Records for this task Start Marker
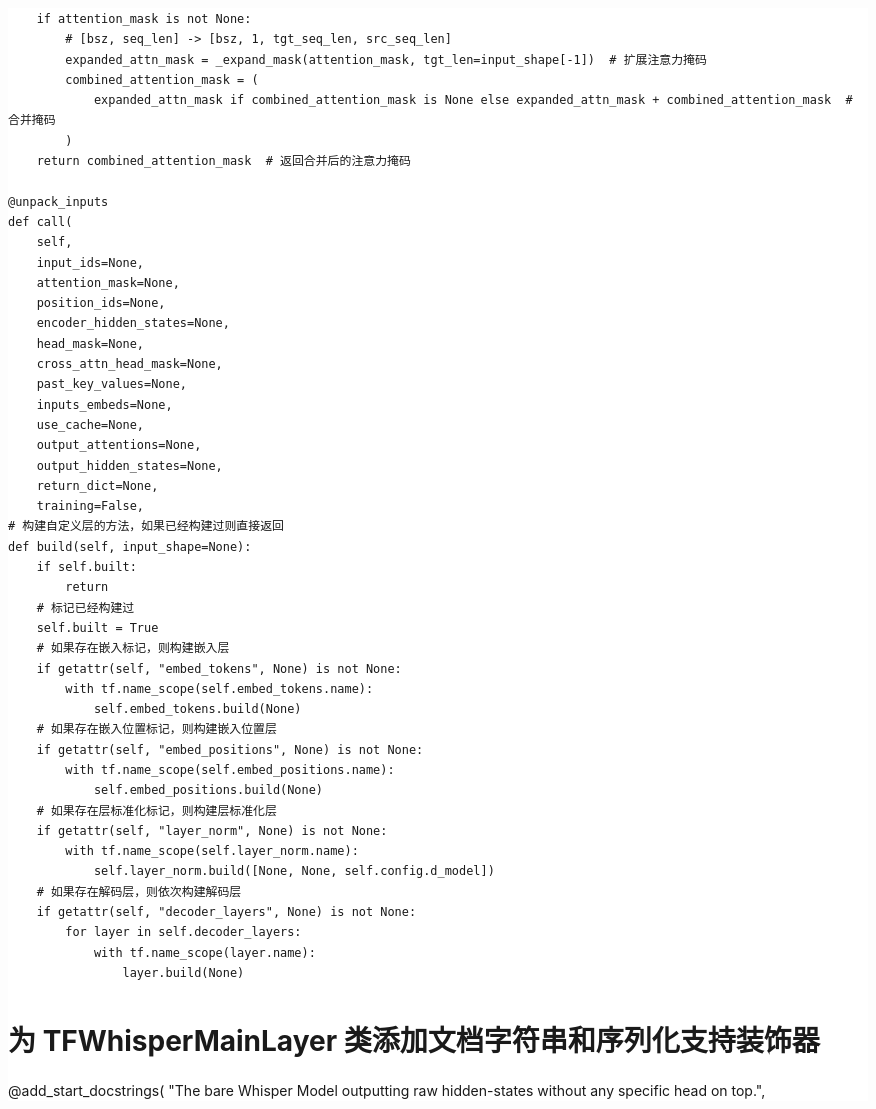         if attention_mask is not None:
            # [bsz, seq_len] -> [bsz, 1, tgt_seq_len, src_seq_len]
            expanded_attn_mask = _expand_mask(attention_mask, tgt_len=input_shape[-1])  # 扩展注意力掩码
            combined_attention_mask = (
                expanded_attn_mask if combined_attention_mask is None else expanded_attn_mask + combined_attention_mask  # 合并掩码
            )
        return combined_attention_mask  # 返回合并后的注意力掩码

    @unpack_inputs
    def call(
        self,
        input_ids=None,
        attention_mask=None,
        position_ids=None,
        encoder_hidden_states=None,
        head_mask=None,
        cross_attn_head_mask=None,
        past_key_values=None,
        inputs_embeds=None,
        use_cache=None,
        output_attentions=None,
        output_hidden_states=None,
        return_dict=None,
        training=False,
    # 构建自定义层的方法，如果已经构建过则直接返回
    def build(self, input_shape=None):
        if self.built:
            return
        # 标记已经构建过
        self.built = True
        # 如果存在嵌入标记，则构建嵌入层
        if getattr(self, "embed_tokens", None) is not None:
            with tf.name_scope(self.embed_tokens.name):
                self.embed_tokens.build(None)
        # 如果存在嵌入位置标记，则构建嵌入位置层
        if getattr(self, "embed_positions", None) is not None:
            with tf.name_scope(self.embed_positions.name):
                self.embed_positions.build(None)
        # 如果存在层标准化标记，则构建层标准化层
        if getattr(self, "layer_norm", None) is not None:
            with tf.name_scope(self.layer_norm.name):
                self.layer_norm.build([None, None, self.config.d_model])
        # 如果存在解码层，则依次构建解码层
        if getattr(self, "decoder_layers", None) is not None:
            for layer in self.decoder_layers:
                with tf.name_scope(layer.name):
                    layer.build(None)
# 为 TFWhisperMainLayer 类添加文档字符串和序列化支持装饰器
@add_start_docstrings(
    "The bare Whisper Model outputting raw hidden-states without any specific head on top.",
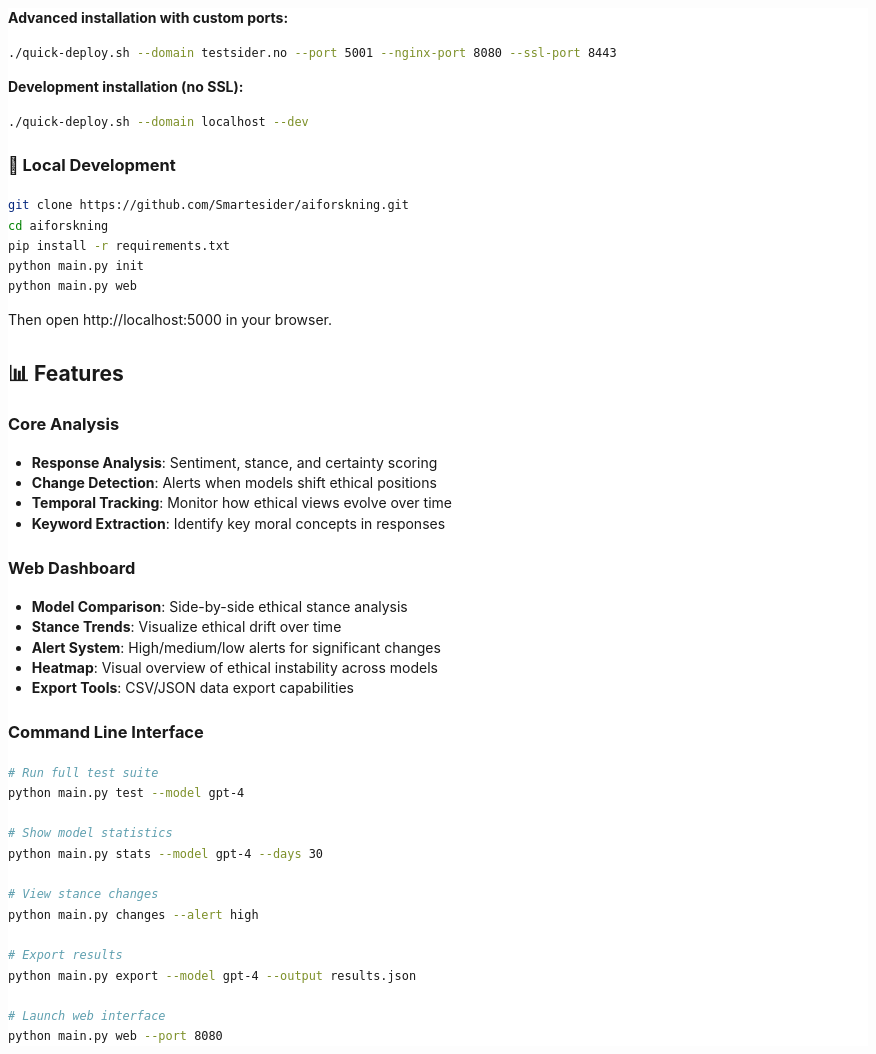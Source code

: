 **Advanced installation with custom ports:**
```bash
./quick-deploy.sh --domain testsider.no --port 5001 --nginx-port 8080 --ssl-port 8443
```

**Development installation (no SSL):**
```bash
./quick-deploy.sh --domain localhost --dev
```

### 🔧 Local Development

```bash
git clone https://github.com/Smartesider/aiforskning.git
cd aiforskning
pip install -r requirements.txt
python main.py init
python main.py web
```

Then open http://localhost:5000 in your browser.

## 📊 Features

### Core Analysis
- **Response Analysis**: Sentiment, stance, and certainty scoring
- **Change Detection**: Alerts when models shift ethical positions
- **Temporal Tracking**: Monitor how ethical views evolve over time
- **Keyword Extraction**: Identify key moral concepts in responses

### Web Dashboard
- **Model Comparison**: Side-by-side ethical stance analysis
- **Stance Trends**: Visualize ethical drift over time
- **Alert System**: High/medium/low alerts for significant changes
- **Heatmap**: Visual overview of ethical instability across models
- **Export Tools**: CSV/JSON data export capabilities

### Command Line Interface
```bash
# Run full test suite
python main.py test --model gpt-4

# Show model statistics  
python main.py stats --model gpt-4 --days 30

# View stance changes
python main.py changes --alert high

# Export results
python main.py export --model gpt-4 --output results.json

# Launch web interface
python main.py web --port 8080
```
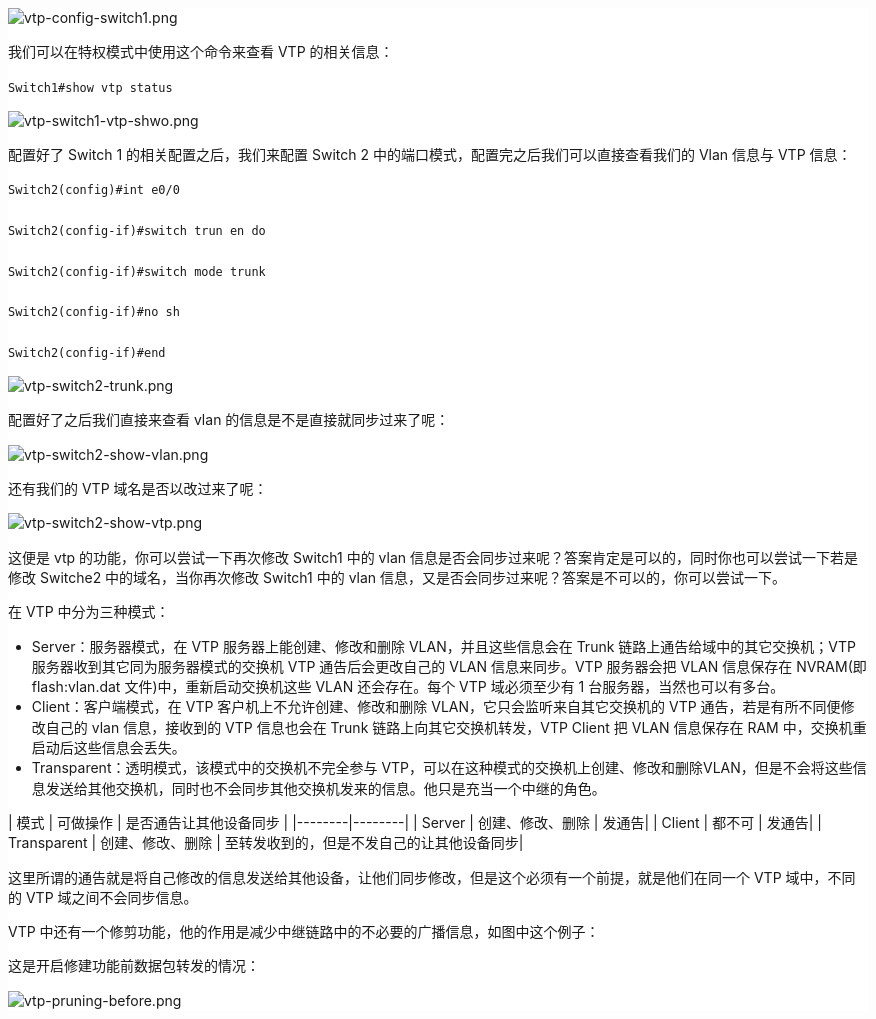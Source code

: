 ![vtp-config-switch1.png](https://doc.shiyanlou.com/document-uid113508labid2126timestamp1476773689015.png)

我们可以在特权模式中使用这个命令来查看 VTP 的相关信息：

```
Switch1#show vtp status
```

![vtp-switch1-vtp-shwo.png](https://doc.shiyanlou.com/document-uid113508labid2126timestamp1476774080671.png)

配置好了 Switch 1 的相关配置之后，我们来配置 Switch 2 中的端口模式，配置完之后我们可以直接查看我们的 Vlan 信息与 VTP 信息：

```
Switch2(config)#int e0/0

Switch2(config-if)#switch trun en do 

Switch2(config-if)#switch mode trunk

Switch2(config-if)#no sh

Switch2(config-if)#end
```

![vtp-switch2-trunk.png](https://doc.shiyanlou.com/document-uid113508labid2126timestamp1476774304856.png)

配置好了之后我们直接来查看 vlan 的信息是不是直接就同步过来了呢：

![vtp-switch2-show-vlan.png](https://doc.shiyanlou.com/document-uid113508labid2126timestamp1476774430808.png)

还有我们的 VTP 域名是否以改过来了呢：

![vtp-switch2-show-vtp.png](https://doc.shiyanlou.com/document-uid113508labid2126timestamp1476774560588.png)

这便是 vtp 的功能，你可以尝试一下再次修改 Switch1 中的 vlan 信息是否会同步过来呢？答案肯定是可以的，同时你也可以尝试一下若是修改 Switche2 中的域名，当你再次修改 Switch1 中的 vlan 信息，又是否会同步过来呢？答案是不可以的，你可以尝试一下。

在 VTP 中分为三种模式：

- Server：服务器模式，在 VTP 服务器上能创建、修改和删除 VLAN，并且这些信息会在 Trunk 链路上通告给域中的其它交换机；VTP 服务器收到其它同为服务器模式的交换机 VTP 通告后会更改自己的 VLAN 信息来同步。VTP 服务器会把 VLAN 信息保存在 NVRAM(即 flash:vlan.dat 文件)中，重新启动交换机这些 VLAN 还会存在。每个 VTP 域必须至少有 1 台服务器，当然也可以有多台。
- Client：客户端模式，在 VTP 客户机上不允许创建、修改和删除 VLAN，它只会监听来自其它交换机的 VTP 通告，若是有所不同便修改自己的 vlan 信息，接收到的 VTP 信息也会在 Trunk 链路上向其它交换机转发，VTP Client 把 VLAN 信息保存在 RAM 中，交换机重启动后这些信息会丢失。
- Transparent：透明模式，该模式中的交换机不完全参与 VTP，可以在这种模式的交换机上创建、修改和删除VLAN，但是不会将这些信息发送给其他交换机，同时也不会同步其他交换机发来的信息。他只是充当一个中继的角色。

| 模式 | 可做操作 | 是否通告让其他设备同步 | |--------|--------| | Server | 创建、修改、删除 | 发通告| | Client | 都不可 | 发通告| | Transparent | 创建、修改、删除 | 至转发收到的，但是不发自己的让其他设备同步|

这里所谓的通告就是将自己修改的信息发送给其他设备，让他们同步修改，但是这个必须有一个前提，就是他们在同一个 VTP 域中，不同的 VTP 域之间不会同步信息。

VTP 中还有一个修剪功能，他的作用是减少中继链路中的不必要的广播信息，如图中这个例子：

这是开启修建功能前数据包转发的情况：

![vtp-pruning-before.png](https://doc.shiyanlou.com/document-uid113508labid2126timestamp1476777835565.png)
Records for this task End Marker
* Task objective:
Write out all the entries exactly, except for the pictures.

* Task result:
         if attention_mask is not None:
            # [bsz, seq_len] -> [bsz, 1, tgt_seq_len, src_seq_len]
            expanded_attn_mask = _expand_mask(attention_mask, tgt_len=input_shape[-1])  # 扩展注意力掩码
            combined_attention_mask = (
                expanded_attn_mask if combined_attention_mask is None else expanded_attn_mask + combined_attention_mask  # 合并掩码
            )
        return combined_attention_mask  # 返回合并后的注意力掩码

    @unpack_inputs
    def call(
        self,
        input_ids=None,
        attention_mask=None,
        position_ids=None,
        encoder_hidden_states=None,
        head_mask=None,
        cross_attn_head_mask=None,
        past_key_values=None,
        inputs_embeds=None,
        use_cache=None,
        output_attentions=None,
        output_hidden_states=None,
        return_dict=None,
        training=False,
    # 构建自定义层的方法，如果已经构建过则直接返回
    def build(self, input_shape=None):
        if self.built:
            return
        # 标记已经构建过
        self.built = True
        # 如果存在嵌入标记，则构建嵌入层
        if getattr(self, "embed_tokens", None) is not None:
            with tf.name_scope(self.embed_tokens.name):
                self.embed_tokens.build(None)
        # 如果存在嵌入位置标记，则构建嵌入位置层
        if getattr(self, "embed_positions", None) is not None:
            with tf.name_scope(self.embed_positions.name):
                self.embed_positions.build(None)
        # 如果存在层标准化标记，则构建层标准化层
        if getattr(self, "layer_norm", None) is not None:
            with tf.name_scope(self.layer_norm.name):
                self.layer_norm.build([None, None, self.config.d_model])
        # 如果存在解码层，则依次构建解码层
        if getattr(self, "decoder_layers", None) is not None:
            for layer in self.decoder_layers:
                with tf.name_scope(layer.name):
                    layer.build(None)
# 为 TFWhisperMainLayer 类添加文档字符串和序列化支持装饰器
@add_start_docstrings(
    "The bare Whisper Model outputting raw hidden-states without any specific head on top.",
Source code

: **Advanced installation with custom ports:**
```bash
./quick-deploy.sh --domain testsider.no --port 5001 --nginx-port 8080 --ssl-port 8443
```

**Development installation (no SSL):**
```bash
./quick-deploy.sh --domain localhost --dev
```

### 🔧 Local Development

```bash
git clone https://github.com/Smartesider/aiforskning.git
cd aiforskning
pip install -r requirements.txt
python main.py init
python main.py web
```

Then open http://localhost:5000 in your browser.

## 📊 Features

### Core Analysis
- **Response Analysis**: Sentiment, stance, and certainty scoring
- **Change Detection**: Alerts when models shift ethical positions
- **Temporal Tracking**: Monitor how ethical views evolve over time
- **Keyword Extraction**: Identify key moral concepts in responses

### Web Dashboard
- **Model Comparison**: Side-by-side ethical stance analysis
- **Stance Trends**: Visualize ethical drift over time
- **Alert System**: High/medium/low alerts for significant changes
- **Heatmap**: Visual overview of ethical instability across models
- **Export Tools**: CSV/JSON data export capabilities

### Command Line Interface
```bash
# Run full test suite
python main.py test --model gpt-4

# Show model statistics  
python main.py stats --model gpt-4 --days 30

# View stance changes
python main.py changes --alert high

# Export results
python main.py export --model gpt-4 --output results.json

# Launch web interface
python main.py web --port 8080
```
Source code

: ![vtp-config-switch1.png](https://doc.shiyanlou.com/document-uid113508labid2126timestamp1476773689015.png)

我们可以在特权模式中使用这个命令来查看 VTP 的相关信息：

```
Switch1#show vtp status
```

![vtp-switch1-vtp-shwo.png](https://doc.shiyanlou.com/document-uid113508labid2126timestamp1476774080671.png)

配置好了 Switch 1 的相关配置之后，我们来配置 Switch 2 中的端口模式，配置完之后我们可以直接查看我们的 Vlan 信息与 VTP 信息：

```
Switch2(config)#int e0/0

Switch2(config-if)#switch trun en do 

Switch2(config-if)#switch mode trunk

Switch2(config-if)#no sh

Switch2(config-if)#end
```

![vtp-switch2-trunk.png](https://doc.shiyanlou.com/document-uid113508labid2126timestamp1476774304856.png)

配置好了之后我们直接来查看 vlan 的信息是不是直接就同步过来了呢：

![vtp-switch2-show-vlan.png](https://doc.shiyanlou.com/document-uid113508labid2126timestamp1476774430808.png)

还有我们的 VTP 域名是否以改过来了呢：

![vtp-switch2-show-vtp.png](https://doc.shiyanlou.com/document-uid113508labid2126timestamp1476774560588.png)

这便是 vtp 的功能，你可以尝试一下再次修改 Switch1 中的 vlan 信息是否会同步过来呢？答案肯定是可以的，同时你也可以尝试一下若是修改 Switche2 中的域名，当你再次修改 Switch1 中的 vlan 信息，又是否会同步过来呢？答案是不可以的，你可以尝试一下。

在 VTP 中分为三种模式：

- Server：服务器模式，在 VTP 服务器上能创建、修改和删除 VLAN，并且这些信息会在 Trunk 链路上通告给域中的其它交换机；VTP 服务器收到其它同为服务器模式的交换机 VTP 通告后会更改自己的 VLAN 信息来同步。VTP 服务器会把 VLAN 信息保存在 NVRAM(即 flash:vlan.dat 文件)中，重新启动交换机这些 VLAN 还会存在。每个 VTP 域必须至少有 1 台服务器，当然也可以有多台。
- Client：客户端模式，在 VTP 客户机上不允许创建、修改和删除 VLAN，它只会监听来自其它交换机的 VTP 通告，若是有所不同便修改自己的 vlan 信息，接收到的 VTP 信息也会在 Trunk 链路上向其它交换机转发，VTP Client 把 VLAN 信息保存在 RAM 中，交换机重启动后这些信息会丢失。
- Transparent：透明模式，该模式中的交换机不完全参与 VTP，可以在这种模式的交换机上创建、修改和删除VLAN，但是不会将这些信息发送给其他交换机，同时也不会同步其他交换机发来的信息。他只是充当一个中继的角色。

| 模式 | 可做操作 | 是否通告让其他设备同步 | |--------|--------| | Server | 创建、修改、删除 | 发通告| | Client | 都不可 | 发通告| | Transparent | 创建、修改、删除 | 至转发收到的，但是不发自己的让其他设备同步|

这里所谓的通告就是将自己修改的信息发送给其他设备，让他们同步修改，但是这个必须有一个前提，就是他们在同一个 VTP 域中，不同的 VTP 域之间不会同步信息。

VTP 中还有一个修剪功能，他的作用是减少中继链路中的不必要的广播信息，如图中这个例子：

这是开启修建功能前数据包转发的情况：

![vtp-pruning-before.png](https://doc.shiyanlou.com/document-uid113508labid2126timestamp1476777835565.png)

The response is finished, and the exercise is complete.